REQUIREMENT:
Once you have located the line containing "506 | [🔗](https://github.com/sirx2713) |" in the material below, return it exactly along with each line after it through the line containing "78 | [🔗](https://github.com/gtchakama) |".
** Opening EXTRACTED ENTRIES block **
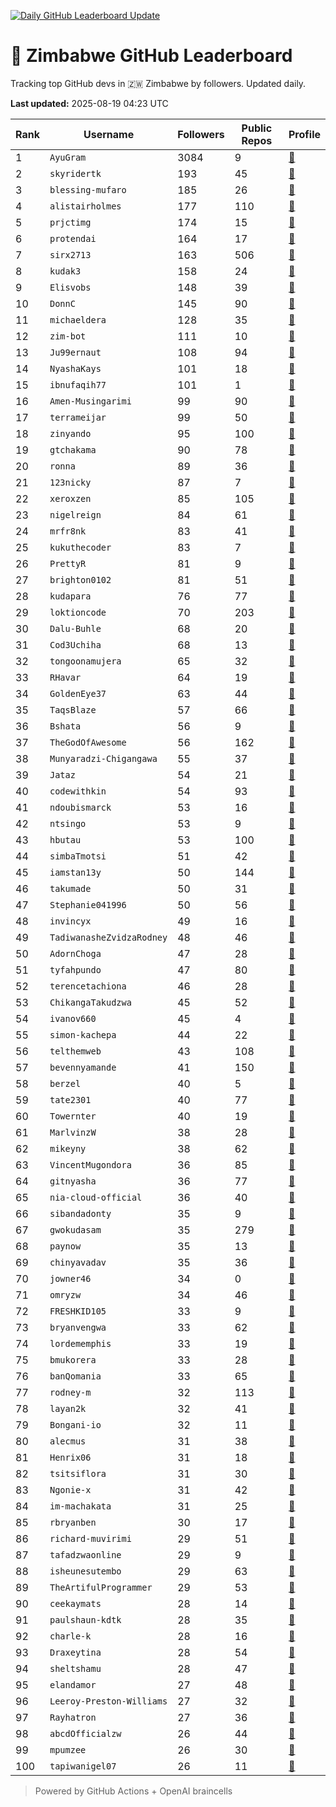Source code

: [![Daily GitHub Leaderboard Update](https://github.com/bevennyamande/zim_leaderboard/actions/workflows/leaderboard.yml/badge.svg)](https://github.com/bevennyamande/zim_leaderboard/actions/workflows/leaderboard.yml)

# 🦍 Zimbabwe GitHub Leaderboard

Tracking top GitHub devs in 🇿🇼 Zimbabwe by followers. Updated daily.

<!-- START LEADERBOARD -->
**Last updated:** 2025-08-19 04:23 UTC  

| Rank | Username | Followers | Public Repos | Profile |
|------|----------|-----------|--------------|---------|
| 1 | `AyuGram` | 3084 | 9 | [🔗](https://github.com/AyuGram) |
| 2 | `skyridertk` | 193 | 45 | [🔗](https://github.com/skyridertk) |
| 3 | `blessing-mufaro` | 185 | 26 | [🔗](https://github.com/blessing-mufaro) |
| 4 | `alistairholmes` | 177 | 110 | [🔗](https://github.com/alistairholmes) |
| 5 | `prjctimg` | 174 | 15 | [🔗](https://github.com/prjctimg) |
| 6 | `protendai` | 164 | 17 | [🔗](https://github.com/protendai) |
| 7 | `sirx2713` | 163 | 506 | [🔗](https://github.com/sirx2713) |
| 8 | `kudak3` | 158 | 24 | [🔗](https://github.com/kudak3) |
| 9 | `Elisvobs` | 148 | 39 | [🔗](https://github.com/Elisvobs) |
| 10 | `DonnC` | 145 | 90 | [🔗](https://github.com/DonnC) |
| 11 | `michaeldera` | 128 | 35 | [🔗](https://github.com/michaeldera) |
| 12 | `zim-bot` | 111 | 10 | [🔗](https://github.com/zim-bot) |
| 13 | `Ju99ernaut` | 108 | 94 | [🔗](https://github.com/Ju99ernaut) |
| 14 | `NyashaKays` | 101 | 18 | [🔗](https://github.com/NyashaKays) |
| 15 | `ibnufaqih77` | 101 | 1 | [🔗](https://github.com/ibnufaqih77) |
| 16 | `Amen-Musingarimi` | 99 | 90 | [🔗](https://github.com/Amen-Musingarimi) |
| 17 | `terrameijar` | 99 | 50 | [🔗](https://github.com/terrameijar) |
| 18 | `zinyando` | 95 | 100 | [🔗](https://github.com/zinyando) |
| 19 | `gtchakama` | 90 | 78 | [🔗](https://github.com/gtchakama) |
| 20 | `ronna` | 89 | 36 | [🔗](https://github.com/ronna) |
| 21 | `123nicky` | 87 | 7 | [🔗](https://github.com/123nicky) |
| 22 | `xeroxzen` | 85 | 105 | [🔗](https://github.com/xeroxzen) |
| 23 | `nigelreign` | 84 | 61 | [🔗](https://github.com/nigelreign) |
| 24 | `mrfr8nk` | 83 | 41 | [🔗](https://github.com/mrfr8nk) |
| 25 | `kukuthecoder` | 83 | 7 | [🔗](https://github.com/kukuthecoder) |
| 26 | `PrettyR` | 81 | 9 | [🔗](https://github.com/PrettyR) |
| 27 | `brighton0102` | 81 | 51 | [🔗](https://github.com/brighton0102) |
| 28 | `kudapara` | 76 | 77 | [🔗](https://github.com/kudapara) |
| 29 | `loktioncode` | 70 | 203 | [🔗](https://github.com/loktioncode) |
| 30 | `Dalu-Buhle` | 68 | 20 | [🔗](https://github.com/Dalu-Buhle) |
| 31 | `Cod3Uchiha` | 68 | 13 | [🔗](https://github.com/Cod3Uchiha) |
| 32 | `tongoonamujera` | 65 | 32 | [🔗](https://github.com/tongoonamujera) |
| 33 | `RHavar` | 64 | 19 | [🔗](https://github.com/RHavar) |
| 34 | `GoldenEye37` | 63 | 44 | [🔗](https://github.com/GoldenEye37) |
| 35 | `TaqsBlaze` | 57 | 66 | [🔗](https://github.com/TaqsBlaze) |
| 36 | `Bshata` | 56 | 9 | [🔗](https://github.com/Bshata) |
| 37 | `TheGodOfAwesome` | 56 | 162 | [🔗](https://github.com/TheGodOfAwesome) |
| 38 | `Munyaradzi-Chigangawa` | 55 | 37 | [🔗](https://github.com/Munyaradzi-Chigangawa) |
| 39 | `Jataz` | 54 | 21 | [🔗](https://github.com/Jataz) |
| 40 | `codewithkin` | 54 | 93 | [🔗](https://github.com/codewithkin) |
| 41 | `ndoubismarck` | 53 | 16 | [🔗](https://github.com/ndoubismarck) |
| 42 | `ntsingo` | 53 | 9 | [🔗](https://github.com/ntsingo) |
| 43 | `hbutau` | 53 | 100 | [🔗](https://github.com/hbutau) |
| 44 | `simbaTmotsi` | 51 | 42 | [🔗](https://github.com/simbaTmotsi) |
| 45 | `iamstan13y` | 50 | 144 | [🔗](https://github.com/iamstan13y) |
| 46 | `takumade` | 50 | 31 | [🔗](https://github.com/takumade) |
| 47 | `Stephanie041996` | 50 | 56 | [🔗](https://github.com/Stephanie041996) |
| 48 | `invincyx` | 49 | 16 | [🔗](https://github.com/invincyx) |
| 49 | `TadiwanasheZvidzaRodney` | 48 | 46 | [🔗](https://github.com/TadiwanasheZvidzaRodney) |
| 50 | `AdornChoga` | 47 | 28 | [🔗](https://github.com/AdornChoga) |
| 51 | `tyfahpundo` | 47 | 80 | [🔗](https://github.com/tyfahpundo) |
| 52 | `terencetachiona` | 46 | 28 | [🔗](https://github.com/terencetachiona) |
| 53 | `ChikangaTakudzwa` | 45 | 52 | [🔗](https://github.com/ChikangaTakudzwa) |
| 54 | `ivanov660` | 45 | 4 | [🔗](https://github.com/ivanov660) |
| 55 | `simon-kachepa` | 44 | 22 | [🔗](https://github.com/simon-kachepa) |
| 56 | `telthemweb` | 43 | 108 | [🔗](https://github.com/telthemweb) |
| 57 | `bevennyamande` | 41 | 150 | [🔗](https://github.com/bevennyamande) |
| 58 | `berzel` | 40 | 5 | [🔗](https://github.com/berzel) |
| 59 | `tate2301` | 40 | 77 | [🔗](https://github.com/tate2301) |
| 60 | `Towernter` | 40 | 19 | [🔗](https://github.com/Towernter) |
| 61 | `MarlvinzW` | 38 | 28 | [🔗](https://github.com/MarlvinzW) |
| 62 | `mikeyny` | 38 | 62 | [🔗](https://github.com/mikeyny) |
| 63 | `VincentMugondora` | 36 | 85 | [🔗](https://github.com/VincentMugondora) |
| 64 | `gitnyasha` | 36 | 77 | [🔗](https://github.com/gitnyasha) |
| 65 | `nia-cloud-official` | 36 | 40 | [🔗](https://github.com/nia-cloud-official) |
| 66 | `sibandadonty` | 35 | 9 | [🔗](https://github.com/sibandadonty) |
| 67 | `gwokudasam` | 35 | 279 | [🔗](https://github.com/gwokudasam) |
| 68 | `paynow` | 35 | 13 | [🔗](https://github.com/paynow) |
| 69 | `chinyavadav` | 35 | 36 | [🔗](https://github.com/chinyavadav) |
| 70 | `jowner46` | 34 | 0 | [🔗](https://github.com/jowner46) |
| 71 | `omryzw` | 34 | 46 | [🔗](https://github.com/omryzw) |
| 72 | `FRESHKID105` | 33 | 9 | [🔗](https://github.com/FRESHKID105) |
| 73 | `bryanvengwa` | 33 | 62 | [🔗](https://github.com/bryanvengwa) |
| 74 | `lordememphis` | 33 | 19 | [🔗](https://github.com/lordememphis) |
| 75 | `bmukorera` | 33 | 28 | [🔗](https://github.com/bmukorera) |
| 76 | `banQomania` | 33 | 65 | [🔗](https://github.com/banQomania) |
| 77 | `rodney-m` | 32 | 113 | [🔗](https://github.com/rodney-m) |
| 78 | `layan2k` | 32 | 41 | [🔗](https://github.com/layan2k) |
| 79 | `Bongani-io` | 32 | 11 | [🔗](https://github.com/Bongani-io) |
| 80 | `alecmus` | 31 | 38 | [🔗](https://github.com/alecmus) |
| 81 | `Henrix06` | 31 | 18 | [🔗](https://github.com/Henrix06) |
| 82 | `tsitsiflora` | 31 | 30 | [🔗](https://github.com/tsitsiflora) |
| 83 | `Ngonie-x` | 31 | 42 | [🔗](https://github.com/Ngonie-x) |
| 84 | `im-machakata` | 31 | 25 | [🔗](https://github.com/im-machakata) |
| 85 | `rbryanben` | 30 | 17 | [🔗](https://github.com/rbryanben) |
| 86 | `richard-muvirimi` | 29 | 51 | [🔗](https://github.com/richard-muvirimi) |
| 87 | `tafadzwaonline` | 29 | 9 | [🔗](https://github.com/tafadzwaonline) |
| 88 | `isheunesutembo` | 29 | 63 | [🔗](https://github.com/isheunesutembo) |
| 89 | `TheArtifulProgrammer` | 29 | 53 | [🔗](https://github.com/TheArtifulProgrammer) |
| 90 | `ceekaymats` | 28 | 14 | [🔗](https://github.com/ceekaymats) |
| 91 | `paulshaun-kdtk` | 28 | 35 | [🔗](https://github.com/paulshaun-kdtk) |
| 92 | `charle-k` | 28 | 16 | [🔗](https://github.com/charle-k) |
| 93 | `Draxeytina` | 28 | 54 | [🔗](https://github.com/Draxeytina) |
| 94 | `sheltshamu` | 28 | 47 | [🔗](https://github.com/sheltshamu) |
| 95 | `elandamor` | 27 | 48 | [🔗](https://github.com/elandamor) |
| 96 | `Leeroy-Preston-Williams` | 27 | 32 | [🔗](https://github.com/Leeroy-Preston-Williams) |
| 97 | `Rayhatron` | 27 | 36 | [🔗](https://github.com/Rayhatron) |
| 98 | `abcdOfficialzw` | 26 | 44 | [🔗](https://github.com/abcdOfficialzw) |
| 99 | `mpumzee` | 26 | 30 | [🔗](https://github.com/mpumzee) |
| 100 | `tapiwanigel07` | 26 | 11 | [🔗](https://github.com/tapiwanigel07) |
<!-- END LEADERBOARD -->

> Powered by GitHub Actions + OpenAI braincells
** Closing EXTRACTED ENTRIES block **
ANSWER SPACE:
| 7 | `sirx2713` | 163 | 506 | [🔗](https://github.com/sirx2713) |
| 8 | `kudak3` | 158 | 24 | [🔗](https://github.com/kudak3) |
| 9 | `Elisvobs` | 148 | 39 | [🔗](https://github.com/Elisvobs) |
| 10 | `DonnC` | 145 | 90 | [🔗](https://github.com/DonnC) |
| 11 | `michaeldera` | 128 | 35 | [🔗](https://github.com/michaeldera) |
| 12 | `zim-bot` | 111 | 10 | [🔗](https://github.com/zim-bot) |
| 13 | `Ju99ernaut` | 108 | 94 | [🔗](https://github.com/Ju99ernaut) |
| 14 | `NyashaKays` | 101 | 18 | [🔗](https://github.com/NyashaKays) |
| 15 | `ibnufaqih77` | 101 | 1 | [🔗](https://github.com/ibnufaqih77) |
| 16 | `Amen-Musingarimi` | 99 | 90 | [🔗](https://github.com/Amen-Musingarimi) |
| 17 | `terrameijar` | 99 | 50 | [🔗](https://github.com/terrameijar) |
| 18 | `zinyando` | 95 | 100 | [🔗](https://github.com/zinyando) |
| 19 | `gtchakama` | 90 | 78 | [🔗](https://github.com/gtchakama) |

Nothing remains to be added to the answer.